_TASK DIRECTIONS_. Go through the entries below and say how many lines contain the string "image"; write only that number.

_Items from a dataset_.
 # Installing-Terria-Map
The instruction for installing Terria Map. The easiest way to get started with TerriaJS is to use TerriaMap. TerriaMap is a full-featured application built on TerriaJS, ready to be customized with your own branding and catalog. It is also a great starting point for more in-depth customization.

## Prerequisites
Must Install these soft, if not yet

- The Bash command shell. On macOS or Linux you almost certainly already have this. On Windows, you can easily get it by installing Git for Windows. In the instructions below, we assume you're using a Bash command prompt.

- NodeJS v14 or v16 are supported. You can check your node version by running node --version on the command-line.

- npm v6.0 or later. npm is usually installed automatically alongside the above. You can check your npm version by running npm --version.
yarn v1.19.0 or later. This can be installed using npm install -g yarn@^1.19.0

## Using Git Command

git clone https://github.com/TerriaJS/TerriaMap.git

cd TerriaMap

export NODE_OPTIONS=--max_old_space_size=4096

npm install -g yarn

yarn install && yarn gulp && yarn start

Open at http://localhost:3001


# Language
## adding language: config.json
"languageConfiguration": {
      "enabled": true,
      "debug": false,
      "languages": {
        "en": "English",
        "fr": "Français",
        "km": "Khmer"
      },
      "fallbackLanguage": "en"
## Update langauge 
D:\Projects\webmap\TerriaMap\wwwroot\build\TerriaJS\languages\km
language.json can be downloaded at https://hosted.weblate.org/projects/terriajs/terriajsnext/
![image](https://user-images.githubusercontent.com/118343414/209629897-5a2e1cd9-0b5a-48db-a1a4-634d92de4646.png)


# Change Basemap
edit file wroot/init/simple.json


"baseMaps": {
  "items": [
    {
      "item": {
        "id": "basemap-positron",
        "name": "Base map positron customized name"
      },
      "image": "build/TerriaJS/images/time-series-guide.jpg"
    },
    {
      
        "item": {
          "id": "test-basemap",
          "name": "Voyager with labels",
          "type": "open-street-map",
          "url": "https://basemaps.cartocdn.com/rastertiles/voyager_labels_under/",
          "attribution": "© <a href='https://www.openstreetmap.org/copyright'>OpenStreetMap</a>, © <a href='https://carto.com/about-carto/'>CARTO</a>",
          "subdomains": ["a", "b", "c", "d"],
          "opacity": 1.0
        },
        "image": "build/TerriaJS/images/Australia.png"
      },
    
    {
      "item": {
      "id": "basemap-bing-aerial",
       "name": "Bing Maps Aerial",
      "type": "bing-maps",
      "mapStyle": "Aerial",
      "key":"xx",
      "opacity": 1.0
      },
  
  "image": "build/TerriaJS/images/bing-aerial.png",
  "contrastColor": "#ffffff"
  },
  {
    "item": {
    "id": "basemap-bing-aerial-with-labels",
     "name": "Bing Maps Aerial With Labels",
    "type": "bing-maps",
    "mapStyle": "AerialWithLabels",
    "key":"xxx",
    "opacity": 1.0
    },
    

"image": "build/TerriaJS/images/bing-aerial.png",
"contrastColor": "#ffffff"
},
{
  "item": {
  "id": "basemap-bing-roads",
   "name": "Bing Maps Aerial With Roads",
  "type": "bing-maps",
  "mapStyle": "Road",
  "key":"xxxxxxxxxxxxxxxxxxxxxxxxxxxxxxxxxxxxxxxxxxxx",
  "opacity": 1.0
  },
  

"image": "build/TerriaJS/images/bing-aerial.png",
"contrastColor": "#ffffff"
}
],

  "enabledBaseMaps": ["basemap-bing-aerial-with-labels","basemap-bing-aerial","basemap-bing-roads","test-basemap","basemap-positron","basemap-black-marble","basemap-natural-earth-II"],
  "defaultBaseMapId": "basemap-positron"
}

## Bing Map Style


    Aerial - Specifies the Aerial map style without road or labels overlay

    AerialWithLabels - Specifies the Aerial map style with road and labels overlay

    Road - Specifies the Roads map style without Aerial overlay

_TASK SOLUTION_. 6